Korean J Ophthalmol.  2013 Jun;27(3):172-177. 10.3341/kjo.2013.27.3.172.

Simplified Method to Measure the Peripapillary Choroidal Thickness Using Three-dimensional Optical Coherence Tomography

Affiliations
  • 1Department of Ophthalmology, Korea University College of Medicine, Seoul, Korea. ojr4991@yahoo.co.kr
  • 2Department of Biostatistics, Korea University College of Medicine, Seoul, Korea.

Abstract

PURPOSE
To evaluate a simplified method to measure peripapillary choroidal thickness using commercially available, three-dimensional optical coherence tomography (3D-OCT).
METHODS
3D-OCT images of normal eyes were consecutively obtained from the 3D-OCT database of Korea University Medical Center On the peripapillary images for retinal nerve fiber layer (RNFL) analysis, choroidal thickness was measured by adjusting the segmentation line for the retinal pigment epithelium to the chorioscleral junction using the modification tool built into the 3D-OCT image viewer program. Variations of choroidal thickness at 12 sectors of the peripapillary area were evaluated.
RESULTS
We were able to measure the peripapillary choroidal thickness in 40 eyes of our 40 participants, who had a mean age of 41.2 years (range, 15 to 84 years).

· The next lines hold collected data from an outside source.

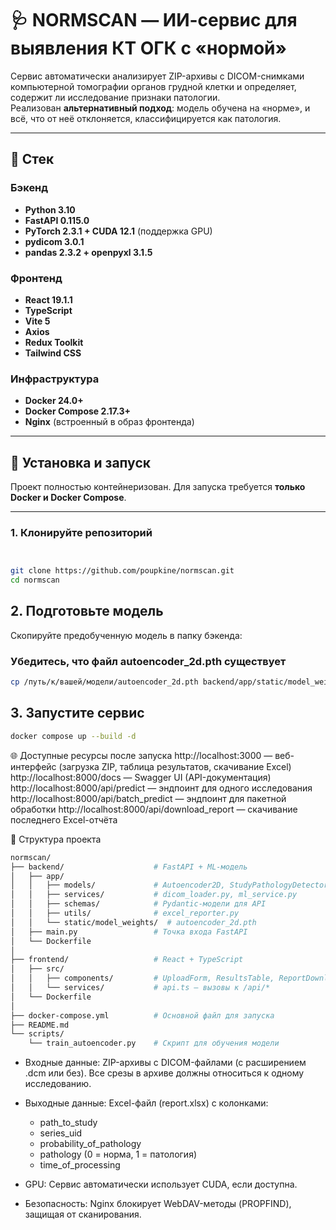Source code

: # 🩺 NORMSCAN — ИИ-сервис для выявления КТ ОГК с «нормой»

Сервис автоматически анализирует ZIP-архивы с DICOM-снимками компьютерной томографии органов грудной клетки и определяет, содержит ли исследование признаки патологии.  
Реализован **альтернативный подход**: модель обучена на «норме», и всё, что от неё отклоняется, классифицируется как патология.

---

## 🧰 Стек

### Бэкенд
- **Python 3.10**
- **FastAPI 0.115.0**
- **PyTorch 2.3.1 + CUDA 12.1** (поддержка GPU)
- **pydicom 3.0.1**
- **pandas 2.3.2 + openpyxl 3.1.5**

### Фронтенд
- **React 19.1.1**
- **TypeScript**
- **Vite 5**
- **Axios**
- **Redux Toolkit**
- **Tailwind CSS**

### Инфраструктура
- **Docker 24.0+**
- **Docker Compose 2.17.3+**
- **Nginx** (встроенный в образ фронтенда)

---

## 🚀 Установка и запуск

Проект полностью контейнеризован. Для запуска требуется **только Docker и Docker Compose**.

---
### 1. Клонируйте репозиторий

```sh


git clone https://github.com/poupkine/normscan.git
cd normscan
```
## 2. Подготовьте модель
Скопируйте предобученную модель в папку бэкенда:

### Убедитесь, что файл autoencoder_2d.pth существует
```sh
cp /путь/к/вашей/модели/autoencoder_2d.pth backend/app/static/model_weights/
```

## 3. Запустите сервис
```sh
docker compose up --build -d
```

🌐 Доступные ресурсы после запуска
http://localhost:3000 — веб-интерфейс (загрузка ZIP, таблица результатов, скачивание Excel)
http://localhost:8000/docs — Swagger UI (API-документация)
http://localhost:8000/api/predict — эндпоинт для одного исследования
http://localhost:8000/api/batch_predict — эндпоинт для пакетной обработки
http://localhost:8000/api/download_report — скачивание последнего Excel-отчёта

📂 Структура проекта
```sh
normscan/
├── backend/                    # FastAPI + ML-модель
│   ├── app/
│   │   ├── models/             # Autoencoder2D, StudyPathologyDetector
│   │   ├── services/           # dicom_loader.py, ml_service.py
│   │   ├── schemas/            # Pydantic-модели для API
│   │   ├── utils/              # excel_reporter.py
│   │   └── static/model_weights/  # autoencoder_2d.pth
│   ├── main.py                 # Точка входа FastAPI
│   └── Dockerfile
│
├── frontend/                   # React + TypeScript
│   ├── src/
│   │   ├── components/         # UploadForm, ResultsTable, ReportDownloader
│   │   └── services/           # api.ts — вызовы к /api/*
│   └── Dockerfile
│
├── docker-compose.yml          # Основной файл для запуска
├── README.md
└── scripts/
    └── train_autoencoder.py    # Скрипт для обучения модели
```    

* Входные данные: ZIP-архивы с DICOM-файлами (с расширением .dcm или без). Все срезы в архиве должны относиться к одному исследованию.
* Выходные данные: Excel-файл (report.xlsx) с колонками:
    * path_to_study
    * series_uid
    * probability_of_pathology
    * pathology (0 = норма, 1 = патология)
    * time_of_processing

* GPU: Сервис автоматически использует CUDA, если доступна.
* Безопасность: Nginx блокирует WebDAV-методы (PROPFIND), защищая от сканирования. 

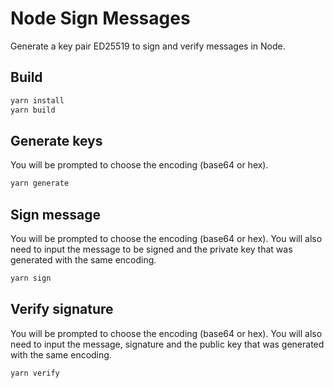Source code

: # Node Sign Messages

Generate a key pair ED25519 to sign and verify messages in Node.

## Build

```bash
yarn install
yarn build
```

## Generate keys
You will be prompted to choose the encoding (base64 or hex).

```bash
yarn generate
```

## Sign message
You will be prompted to choose the encoding (base64 or hex). You will also need to input the message to be signed and the private key that was generated with the same encoding.

```bash
yarn sign
```

## Verify signature
You will be prompted to choose the encoding (base64 or hex). You will also need to input the message, signature and the public key that was generated with the same encoding.

```bash
yarn verify
```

Choroidal thickness measurements had strong inter-observer correlation at each sector (r = 0.901 to 0.991, p < 0.001). The mean choroidal thickness was 191 +/- 62 microm. Choroidal thickness was greatest at the temporal quadrant (mean +/- SD, 210 +/- 78 microm), followed by the superior (202 +/- 66 microm), nasal (187 +/- 64 microm), and inferior quadrants (152 +/- 59 microm).
CONCLUSIONS
The measurement of choroidal thickness on peripapillary circle scan images for RNFL analysis using the 3D-OCT viewing program was highly reliable and efficient.

Keyword

Choroid; Optical coherence tomography; Retina; Retinal nerve fiber layer

MeSH Terms

Adolescent
Adult
Aged
Aged, 80 and over
Choroid/*anatomy & histology
Databases, Factual
Female
Humans
Imaging, Three-Dimensional/*methods/statistics & numerical data
Male
Middle Aged
Observer Variation
Retina/*anatomy & histology
Tomography, Optical Coherence/*methods/statistics & numerical data
Young Adult

Figure

  • Fig. 1 Measurement of choroidal thickness on peripapillary circle scan images of three-dimensional optical coherence tomography (3DOCT) used to capture retinal nerve fiber layer images using the Topcon 3D-OCT viewer program. The segmentation line, which was automatically set for retinal pigment epithelium (RPE, A), was modified to the chorioscleral junction (B). The choroidal thickness was calculated by subtracting the retinal thickness (top right) from the chorioretinal thickness (bottom right). The peripapillary choroidal thickness was the greatest in the temporal quadrant (9), followed by the superior (12) and nasal ones (3). It was thinnest at the inferior quadrant (6). LM = limiting membrane; IS/OS = inner segement / outer segment; RPE = retinal pigemnt epithelium; BM = basement membrane.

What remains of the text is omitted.